[RECORD EXCERPTS]:
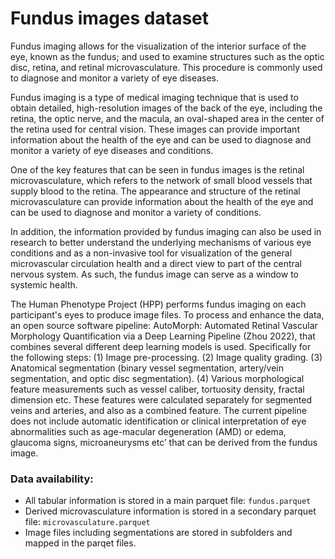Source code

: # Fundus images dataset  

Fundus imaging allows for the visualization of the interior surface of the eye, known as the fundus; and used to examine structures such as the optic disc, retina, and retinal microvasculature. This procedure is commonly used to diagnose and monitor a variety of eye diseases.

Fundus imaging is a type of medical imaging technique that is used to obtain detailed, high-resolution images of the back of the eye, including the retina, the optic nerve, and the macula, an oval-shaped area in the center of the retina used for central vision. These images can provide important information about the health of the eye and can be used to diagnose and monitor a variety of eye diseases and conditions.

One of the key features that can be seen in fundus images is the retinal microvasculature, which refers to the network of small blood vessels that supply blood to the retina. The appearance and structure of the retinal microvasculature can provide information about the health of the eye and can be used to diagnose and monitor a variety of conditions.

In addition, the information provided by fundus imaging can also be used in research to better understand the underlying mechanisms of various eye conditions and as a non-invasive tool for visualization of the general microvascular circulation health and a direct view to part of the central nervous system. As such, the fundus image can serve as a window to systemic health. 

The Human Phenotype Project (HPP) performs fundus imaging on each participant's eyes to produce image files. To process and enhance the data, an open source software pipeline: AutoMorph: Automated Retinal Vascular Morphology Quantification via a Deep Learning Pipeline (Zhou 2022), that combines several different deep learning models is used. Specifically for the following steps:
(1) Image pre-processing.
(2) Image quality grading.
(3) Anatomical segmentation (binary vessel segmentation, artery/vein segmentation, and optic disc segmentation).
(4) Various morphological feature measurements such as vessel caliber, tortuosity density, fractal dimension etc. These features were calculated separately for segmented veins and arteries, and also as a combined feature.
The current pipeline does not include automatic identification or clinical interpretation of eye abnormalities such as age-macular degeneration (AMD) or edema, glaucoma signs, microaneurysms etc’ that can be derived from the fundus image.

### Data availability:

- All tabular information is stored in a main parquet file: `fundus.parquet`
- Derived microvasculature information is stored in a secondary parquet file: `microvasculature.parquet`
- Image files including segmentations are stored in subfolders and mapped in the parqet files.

[WORK INSTRUCTIONS]: Images are to be omitted; everything else in the records is to be transcribed exactly.

[ANSWER FOR THE TASK]:
Source code

: # Fundus images dataset  

Fundus imaging allows for the visualization of the interior surface of the eye, known as the fundus; and used to examine structures such as the optic disc, retina, and retinal microvasculature. This procedure is commonly used to diagnose and monitor a variety of eye diseases.

Fundus imaging is a type of medical imaging technique that is used to obtain detailed, high-resolution images of the back of the eye, including the retina, the optic nerve, and the macula, an oval-shaped area in the center of the retina used for central vision. These images can provide important information about the health of the eye and can be used to diagnose and monitor a variety of eye diseases and conditions.

One of the key features that can be seen in fundus images is the retinal microvasculature, which refers to the network of small blood vessels that supply blood to the retina. The appearance and structure of the retinal microvasculature can provide information about the health of the eye and can be used to diagnose and monitor a variety of conditions.

In addition, the information provided by fundus imaging can also be used in research to better understand the underlying mechanisms of various eye conditions and as a non-invasive tool for visualization of the general microvascular circulation health and a direct view to part of the central nervous system. As such, the fundus image can serve as a window to systemic health. 

The Human Phenotype Project (HPP) performs fundus imaging on each participant's eyes to produce image files. To process and enhance the data, an open source software pipeline: AutoMorph: Automated Retinal Vascular Morphology Quantification via a Deep Learning Pipeline (Zhou 2022), that combines several different deep learning models is used. Specifically for the following steps:
(1) Image pre-processing.
(2) Image quality grading.
(3) Anatomical segmentation (binary vessel segmentation, artery/vein segmentation, and optic disc segmentation).
(4) Various morphological feature measurements such as vessel caliber, tortuosity density, fractal dimension etc. These features were calculated separately for segmented veins and arteries, and also as a combined feature.
The current pipeline does not include automatic identification or clinical interpretation of eye abnormalities such as age-macular degeneration (AMD) or edema, glaucoma signs, microaneurysms etc’ that can be derived from the fundus image.

### Data availability:

- All tabular information is stored in a main parquet file: `fundus.parquet`
- Derived microvasculature information is stored in a secondary parquet file: `microvasculature.parquet`
- Image files including segmentations are stored in subfolders and mapped in the parqet files.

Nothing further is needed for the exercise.